Here the job is to retype the data word for word while leaving the pictures aside.

INPUT DATA START

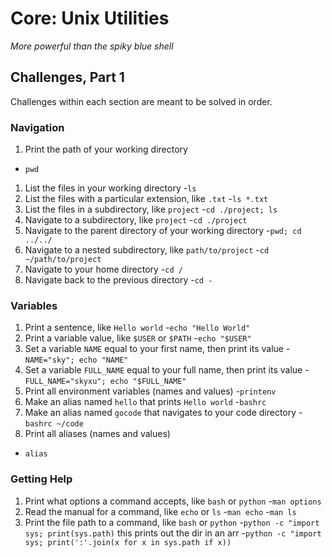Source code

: # Core: Unix Utilities

_More powerful than the spiky blue shell_

## Challenges, Part 1

Challenges within each section are meant to be solved in order.

### Navigation

1.  Print the path of your working directory
- `pwd`
1.  List the files in your working directory
-`ls`
1.  List the files with a particular extension, like `.txt`
-`ls *.txt`
1.  List the files in a subdirectory, like `project`
-`cd ./project; ls`
1.  Navigate to a subdirectory, like `project`
-`cd ./project`
1.  Navigate to the parent directory of your working directory
-`pwd; cd ../../`
1.  Navigate to a nested subdirectory, like `path/to/project`
-`cd ~/path/to/project`
1.  Navigate to your home directory
-`cd /`
1.  Navigate back to the previous directory
-`cd -`

### Variables

1.  Print a sentence, like `Hello world`
-`echo "Hello World"`
1.  Print a variable value, like `$USER` or `$PATH`
-`echo "$USER"`
1.  Set a variable `NAME` equal to your first name, then print its value
-`NAME="sky"; echo "NAME"`
1.  Set a variable `FULL_NAME` equal to your full name, then print its value
-`FULL_NAME="skyxu"; echo "$FULL_NAME"`
1.  Print all environment variables (names and values)
-`printenv`
1.  Make an alias named `hello` that prints `Hello world`
-`bashrc`
1.  Make an alias named `gocode` that navigates to your code directory
-`bashrc ~/code`
1.  Print all aliases (names and values)
- `alias`

### Getting Help

1.  Print what options a command accepts, like `bash` or `python`
-`man options`
1.  Read the manual for a command, like `echo` or `ls`
-`man echo` -`man ls`
1.  Print the file path to a command, like `bash` or `python`
-`python -c "import sys; print(sys.path)`
this prints out the dir in an arr
-`python -c "import sys; print(':'.join(x for x in sys.path if x))`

INPUT DATA END

▶ **RESPONSE**:
Source code

: # Core: Unix Utilities

_More powerful than the spiky blue shell_

## Challenges, Part 1

Challenges within each section are meant to be solved in order.

### Navigation

1.  Print the path of your working directory
- `pwd`
1.  List the files in your working directory
-`ls`
1.  List the files with a particular extension, like `.txt`
-`ls *.txt`
1.  List the files in a subdirectory, like `project`
-`cd ./project; ls`
1.  Navigate to a subdirectory, like `project`
-`cd ./project`
1.  Navigate to the parent directory of your working directory
-`pwd; cd ../../`
1.  Navigate to a nested subdirectory, like `path/to/project`
-`cd ~/path/to/project`
1.  Navigate to your home directory
-`cd /`
1.  Navigate back to the previous directory
-`cd -`

### Variables

1.  Print a sentence, like `Hello world`
-`echo "Hello World"`
1.  Print a variable value, like `$USER` or `$PATH`
-`echo "$USER"`
1.  Set a variable `NAME` equal to your first name, then print its value
-`NAME="sky"; echo "NAME"`
1.  Set a variable `FULL_NAME` equal to your full name, then print its value
-`FULL_NAME="skyxu"; echo "$FULL_NAME"`
1.  Print all environment variables (names and values)
-`printenv`
1.  Make an alias named `hello` that prints `Hello world`
-`bashrc`
1.  Make an alias named `gocode` that navigates to your code directory
-`bashrc ~/code`
1.  Print all aliases (names and values)
- `alias`

### Getting Help

1.  Print what options a command accepts, like `bash` or `python`
-`man options`
1.  Read the manual for a command, like `echo` or `ls`
-`man echo` -`man ls`
1.  Print the file path to a command, like `bash` or `python`
-`python -c "import sys; print(sys.path)`
this prints out the dir in an arr
-`python -c "import sys; print(':'.join(x for x in sys.path if x))`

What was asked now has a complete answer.